Even so, the culture remains resilient. Smaller local races continue to thrive, often selling out faster than the global circuits. Volunteers sustain much of the infrastructure. And the sport’s diversity of distance and terrain continues to produce innovation, from vertical kilometres to multi-day stage races. It’s fair to say expansion has not erased the grassroots foundation, but it constantly tests it.

Trail Running (Getty)

What the rest of running can learn

For all the chaos around its growth, trail running has done something the rest of athletics has struggled to achieve: it has made running feel alive again.

While road and track are still defined by predictable formats, trail running has created a product that looks different every weekend. Its diversity is its strength. Races vary in length, terrain and elevation, allowing both elite and amateur runners to find something that feels unique. That variability has proven far more engaging than the standardised world of road running, where every event must conform to IAAF-measured precision.

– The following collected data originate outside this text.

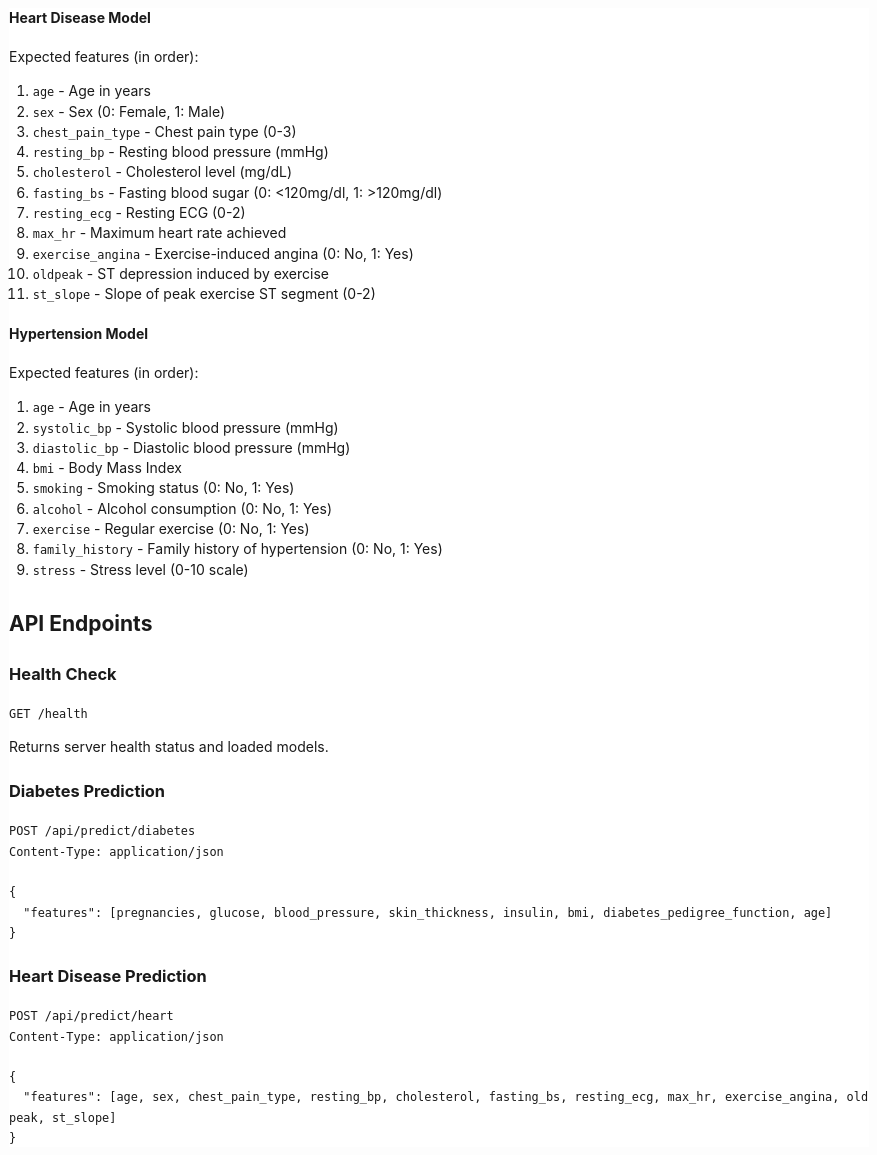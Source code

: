 #### Heart Disease Model
Expected features (in order):
1. `age` - Age in years
2. `sex` - Sex (0: Female, 1: Male)
3. `chest_pain_type` - Chest pain type (0-3)
4. `resting_bp` - Resting blood pressure (mmHg)
5. `cholesterol` - Cholesterol level (mg/dL)
6. `fasting_bs` - Fasting blood sugar (0: <120mg/dl, 1: >120mg/dl)
7. `resting_ecg` - Resting ECG (0-2)
8. `max_hr` - Maximum heart rate achieved
9. `exercise_angina` - Exercise-induced angina (0: No, 1: Yes)
10. `oldpeak` - ST depression induced by exercise
11. `st_slope` - Slope of peak exercise ST segment (0-2)

#### Hypertension Model
Expected features (in order):
1. `age` - Age in years
2. `systolic_bp` - Systolic blood pressure (mmHg)
3. `diastolic_bp` - Diastolic blood pressure (mmHg)
4. `bmi` - Body Mass Index
5. `smoking` - Smoking status (0: No, 1: Yes)
6. `alcohol` - Alcohol consumption (0: No, 1: Yes)
7. `exercise` - Regular exercise (0: No, 1: Yes)
8. `family_history` - Family history of hypertension (0: No, 1: Yes)
9. `stress` - Stress level (0-10 scale)

## API Endpoints

### Health Check
```
GET /health
```
Returns server health status and loaded models.

### Diabetes Prediction
```
POST /api/predict/diabetes
Content-Type: application/json

{
  "features": [pregnancies, glucose, blood_pressure, skin_thickness, insulin, bmi, diabetes_pedigree_function, age]
}
```

### Heart Disease Prediction
```
POST /api/predict/heart
Content-Type: application/json

{
  "features": [age, sex, chest_pain_type, resting_bp, cholesterol, fasting_bs, resting_ecg, max_hr, exercise_angina, oldpeak, st_slope]
}
```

Trail running also solved a problem that mainstream running has yet to crack: how to tell stories that travel. Coverage of elite marathons often reduces to split times and finishing order. In contrast, trail running thrives on narrative. Filmmakers like Billy Yang and race organisers like the GTWS built formats designed for storytelling – short, emotional, and deeply visual. Every course has a personality; every finish looks different.

Governance is another point of contrast. World Athletics and the major marathons have struggled to balance commercial interests with athlete representation. Trail running, for all its fragmentation, operates more like an open-source movement. Independent races, athlete-run media and brand-driven circuits coexist, creating a competitive marketplace of ideas. The result is untidy but dynamic.

Even its commercial model carries lessons. The UTMB’s rise shows that sponsorship in running does not have to rely solely on broadcast rights or federation deals. Instead, it can be built around owned events, direct community engagement and content ecosystems that generate value far beyond race weekend. For a sport like road running, which often depends on municipal funding and one-off title sponsors, this approach offers a blueprint for resilience.

Perhaps most importantly, trail running has managed to make meaning part of its identity. Environmental stewardship, exploration and community are baked into how events position themselves. It is a sport that sells purpose as much as performance. Track and road running, still tethered to the language of times and medals, could benefit from a similar reframing, one that connects athletic excellence with cultural relevance.

Trail running is far from perfect: it faces governance gaps, inconsistent anti-doping enforcement, and the tension between authenticity and scale. But its success demonstrates that growth in running does not have to come from chasing speed records or stadium crowds. It can come from building a story people want to belong to.